Transcribe the data below exactly, but only from the line containing "- You can give" through its final line, both included.

Top of DATA UNDER STUDY

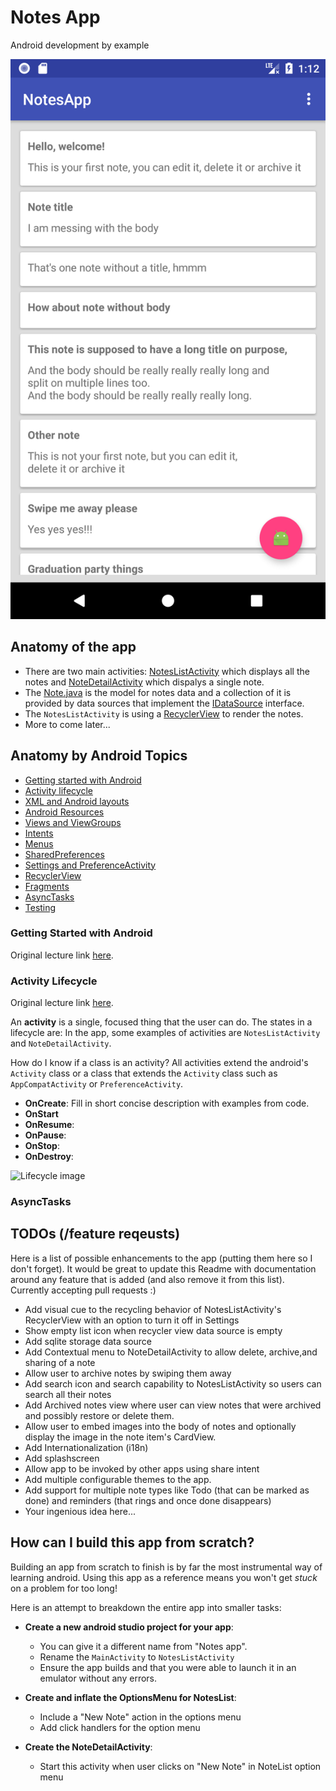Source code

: # Notes App
Android development by example

![Notes List](screenshots/noteslist_screenshot1.png)


## Anatomy of the app

* There are two main activities: [NotesListActivity](link) which displays all the notes and [NoteDetailActivity](link) which dispalys a single note.
* The [Note.java](link) is the model for notes data and a collection of it is provided by data sources that implement the [IDataSource](link) interface.
* The `NotesListActivity` is using a [RecyclerView](link) to render the notes.
* More to come later...

## Anatomy by Android Topics

* [Getting started with Android](link)
* [Activity lifecycle](link)
* [XML and Android layouts](link)
* [Android Resources](link)
* [Views and ViewGroups](link)
* [Intents](link)
* [Menus](link)
* [SharedPreferences](link)
* [Settings and PreferenceActivity](link)
* [RecyclerView](link)
* [Fragments](link)
* [AsyncTasks](link)
* [Testing](link)

### Getting Started with Android

Original lecture link [here](link).


### Activity Lifecycle

Original lecture link [here](link).

An **activity** is a single, focused thing that the user can do. The states in a lifecycle are:
In the app, some examples of activities are `NotesListActivity` and `NoteDetailActivity`. 

How do I know if a class is an activity?
All activities extend the android's `Activity` class or a class that extends the `Activity` class such as `AppCompatActivity` or `PreferenceActivity`.

* **OnCreate**: Fill in short concise description with examples from code.
* **OnStart**
* **OnResume**:
* **OnPause**:
* **OnStop**:
* **OnDestroy**:

![Lifecycle image](link)

### AsyncTasks




## TODOs (/feature reqeusts)

Here is a list of possible enhancements to the app (putting them here so I don't forget). It would be great to update this Readme with documentation around any feature that is added (and also remove it from this list). Currently accepting pull requests :) 

* Add visual cue to the recycling behavior of NotesListActivity's RecyclerView with an option to turn it off in Settings
* Show empty list icon when recycler view data source is empty
* Add sqlite storage data source
* Add Contextual menu to NoteDetailActivity to allow delete, archive,and sharing of a note
* Allow user to archive notes by swiping them away
* Add search icon and search capability to NotesListActivity so users can search all their notes
* Add Archived notes view where user can view notes that were archived and possibly restore or delete them.
* Allow user to embed images into the body of notes and optionally display the image in the note item's CardView.
* Add Internationalization (i18n)
* Add splashscreen 
* Allow app to be invoked by other apps using share intent
* Add multiple configurable themes to the app.
* Add support for multiple note types like Todo (that can be marked as done) and reminders (that rings and once done disappears)
* Your ingenious idea here...


## How can I build this app from scratch?

Building an app from scratch to finish is by far the most instrumental way of learning android. Using this app as a reference means you won't get *stuck* on a problem for too long! 

Here is an attempt to breakdown the entire app into smaller tasks:

* **Create a new android studio project for your app**: 
    - You can give it a different name from "Notes app". 
    - Rename the `MainActivity` to `NotesListActivity`
    - Ensure the app builds and that you were able to launch it in an emulator without any errors.

* **Create and inflate the OptionsMenu for NotesList**:
    - Include a "New Note" action in the options menu
    - Add click handlers for the option menu

* **Create the NoteDetailActivity**:
    - Start this activity when user clicks on "New Note" in NoteList option menu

Bottom of DATA UNDER STUDY

TASK OUTPUT =>
    - You can give it a different name from "Notes app". 
    - Rename the `MainActivity` to `NotesListActivity`
    - Ensure the app builds and that you were able to launch it in an emulator without any errors.

* **Create and inflate the OptionsMenu for NotesList**:
    - Include a "New Note" action in the options menu
    - Add click handlers for the option menu

* **Create the NoteDetailActivity**:
    - Start this activity when user clicks on "New Note" in NoteList option menu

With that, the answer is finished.